Bill Taylor could not make the final and watched it instead at his parents’ home in Bishop Auckland. His dad had been at Wembley for the previous Sunderland FA Cup-winning final, against Preston North End in 1937, and was gutted not to be able to repeat the trip 37 years later. He is no longer with us, unfortunately, but must have been quite pleased that his lad, then a Northern Echo reporter, was able to play a bit part in the homecoming parade that brought 500,000 onto the streets of Sunderland on this day 40 years ago. That’s it, the last of Salut! Sunderland‘s series of articles remembering May 5 1973 …
May 5, 1973 was a triumph all around, not only for Sunderland but for me and my friend (and Northern Echo colleague) Steve Wolstencroft, who went on to become sports editor of the Scottish Sun.
The Black Cats scored one and Steve and I scored 11 apiece…
We shared a flat in Darlington and if we had a TV (memory fails) it certainly wasn’t colour so we watched the Cup Final at my parents’ house in Bishop Auckland.
Steve was a Magpies fan (no one in those days had the faintest inkling of what a Barcode might be) but we weren’t quite so rabid about our rivalry back then and he was happy to watch a North-eastern team at Wembley. As I recall, he tried but couldn’t quite bring himself to cheer for Leeds. It was Jimmy Montgomery who finally turned him into a believer.
After the shouting had died down in our front room – my dad had been at the 1937 final and rued not getting to this one – Steve and I headed off to the Top Hat club in Spennymoor. And, for the first time for either of us, got into double figures – a pint for every man on the winning side.
It was ice-packs and short-lived vows of sobriety for the pair of us next day.
But there was more shared glory to come.
As I wrote in the Echo at the time and reiterated here three years ago, I was on the media truck, a large artic, that immediately preceded the team bus as it made its triumphant way through the streets of Sunderland, pummeled by wave upon wave of sound from a crowd on the brink of hysteria.
My story began something like: “The road to Roker Park could have been paved with gold last night and not a soul would have noticed.”
Something like that.
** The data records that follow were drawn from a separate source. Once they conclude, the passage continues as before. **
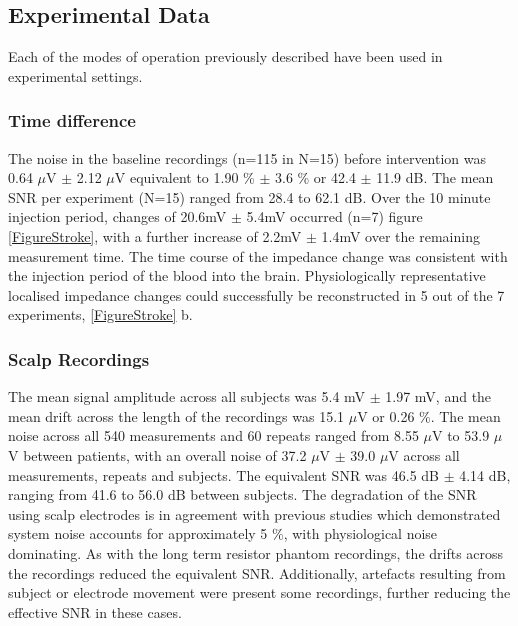 \subsection{Experimental Data}

Each of the modes of operation previously described have been used in experimental settings. 

\subsubsection{Time difference}
The noise in the baseline recordings (n=115 in N=15) before intervention was 0.64 $\mu$V $\pm$ 2.12 $\mu$V equivalent to 1.90 \% $\pm$ 3.6 \% or 42.4 $\pm$ 11.9 dB. The mean SNR per experiment (N=15) ranged from 28.4 to 62.1 dB. Over the 10 minute injection period, changes of 20.6mV \(\pm\) 5.4mV occurred (n=7) figure \ref{FigureStroke}, with a further increase of 2.2mV \(\pm\) 1.4mV over the remaining measurement time. The time course of the impedance change was consistent with the injection period of the blood into the brain. Physiologically representative localised impedance changes could successfully be reconstructed in 5 out of the 7 experiments, \ref{FigureStroke} b. 


\subsubsection{Scalp Recordings}
The mean signal amplitude across all subjects was 5.4 mV $\pm$ 1.97 mV, and the mean drift across the length of the recordings was 15.1 $\mu$V or 0.26 \%. The mean noise across all 540 measurements and 60 repeats ranged from 8.55 $\mu$V to 53.9 $\mu$V between patients, with an overall noise of 37.2  $\mu$V $\pm$ 39.0 $\mu$V across all measurements, repeats and subjects. The equivalent SNR was 46.5 dB $\pm$ 4.14 dB, ranging from 41.6 to 56.0 dB between subjects. The degradation of the SNR using scalp electrodes is in agreement with previous studies \cite{fabrizi2007analysis} which demonstrated system noise accounts for approximately 5 \%, with physiological noise dominating. As with the long term resistor phantom recordings, the drifts across the recordings reduced the equivalent SNR. Additionally, artefacts resulting from subject or electrode movement were present some recordings, further reducing the effective SNR in these cases.  


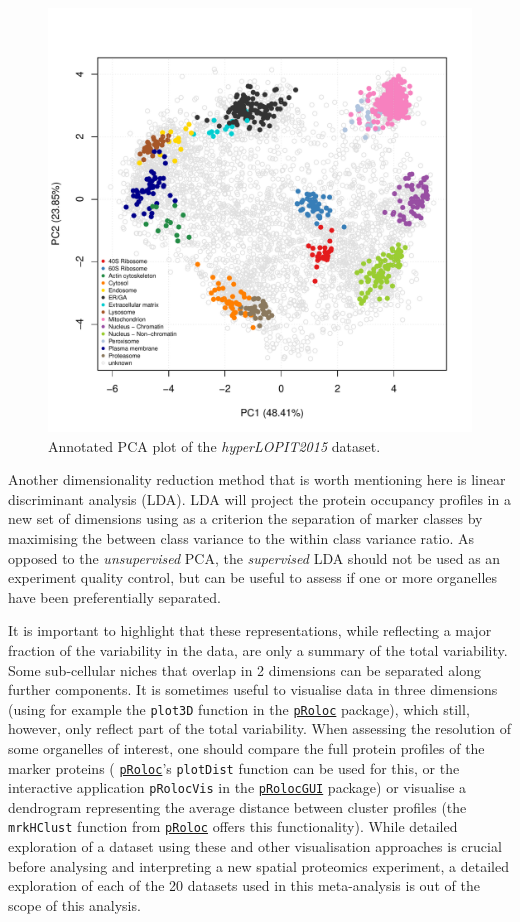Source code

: \documentclass[12pt]{article}\usepackage[]{graphicx}\usepackage[]{color}
\newenvironment{knitrout}{}{} %
\newcommand{\Rpackage}[1]{\texttt{#1}}
\newcommand\Biocpkg[1]{%
  {\href{http://bioconductor.org/packages/#1}%
    {\Rpackage{#1}}}}
\begin{document}
\begin{figure}[ht]
  \centering
\begin{knitrout}
\color{fgcolor}
\includegraphics[width=0.75\linewidth]{figure/pcahl-1} 

\end{knitrout}
  \caption{Annotated PCA plot of the \textit{hyperLOPIT2015} dataset.}
  \label{fig:pcahl}
\end{figure}

Another dimensionality reduction method that is worth mentioning here
is linear discriminant analysis (LDA). LDA will project the protein
occupancy profiles in a new set of dimensions using as a criterion the
separation of marker classes by maximising the between class variance
to the within class variance ratio. As opposed to the
\textit{unsupervised} PCA, the \textit{supervised} LDA should not be
used as an experiment quality control, but can be useful to assess if
one or more organelles have been preferentially separated.

\bigskip

It is important to highlight that these representations, while
reflecting a major fraction of the variability in the data, are only a
summary of the total variability. Some sub-cellular niches that
overlap in 2 dimensions can be separated along further components. It
is sometimes useful to visualise data in three dimensions (using for
example the \texttt{plot3D} function in the \Biocpkg{pRoloc} package),
which still, however, only reflect part of the total variability. When
assessing the resolution of some organelles of interest, one should
compare the full protein profiles of the marker proteins
(\Biocpkg{pRoloc}'s \texttt{plotDist} function can be used for this, or
the interactive application \texttt{pRolocVis} in the \Biocpkg{pRolocGUI}
package) or visualise a dendrogram representing the average distance between
cluster profiles (the \texttt{mrkHClust} function from
\Biocpkg{pRoloc} offers this functionality). While detailed
exploration of a dataset using these and other visualisation
approaches is crucial before analysing and interpreting a new spatial
proteomics experiment, a detailed exploration of each of the
20 datasets used in this meta-analysis is out of the
scope of this analysis.
\end{document}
What I remember better is the error I made, which went uncorrected for 37 years and finally came to light here at Salut! Sunderland.
Ian Porterfield was hanging over the side of the open-topped double-decker waving a boot at the crowd. I made the very basic journalistic error of not checking. I simply assumed it was the one he’d scored the goal with.
And wrote as much here in late 2009. Paul Dobson – Sobs of A Love Supreme and, often, here too – set me straight: “It was actually my Adidas Scorpion trainer, painted gold, that I’d lobbed up to a very bemused Ian at Belmont as the procession started. It’s the first time I’ve heard anything about it since. I’ve often wondered what happened to the shoe in question – whether it went in the Porterfield loft, or the Porterfield bin, in May ’73!”
Paul wasn’t at the celebration only half-shod. He’d painted the shoe gold for the occasion and was wearing his red-and-white Doc Martens.
This must have set a record for the delay in getting a correction published in a newspaper but on January 26, 2010, Mike Amos in his Backtrack column finally set the record straight.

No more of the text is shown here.